WHAT IS REQUIRED>
Gather each line containing the string "AppFaq" from these entries.

MATERIAL TO PROCESS>
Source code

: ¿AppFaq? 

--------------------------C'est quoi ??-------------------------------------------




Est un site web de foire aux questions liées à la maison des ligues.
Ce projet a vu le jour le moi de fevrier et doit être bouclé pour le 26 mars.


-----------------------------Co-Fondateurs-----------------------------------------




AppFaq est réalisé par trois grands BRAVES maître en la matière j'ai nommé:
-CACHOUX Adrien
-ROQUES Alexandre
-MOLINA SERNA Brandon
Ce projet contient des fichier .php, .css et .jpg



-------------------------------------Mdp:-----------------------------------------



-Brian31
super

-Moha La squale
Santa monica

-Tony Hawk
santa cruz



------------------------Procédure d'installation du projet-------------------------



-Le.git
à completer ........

EXERCISE RESPONSE>
: ¿AppFaq? 
AppFaq est réalisé par trois grands BRAVES maître en la matière j'ai nommé:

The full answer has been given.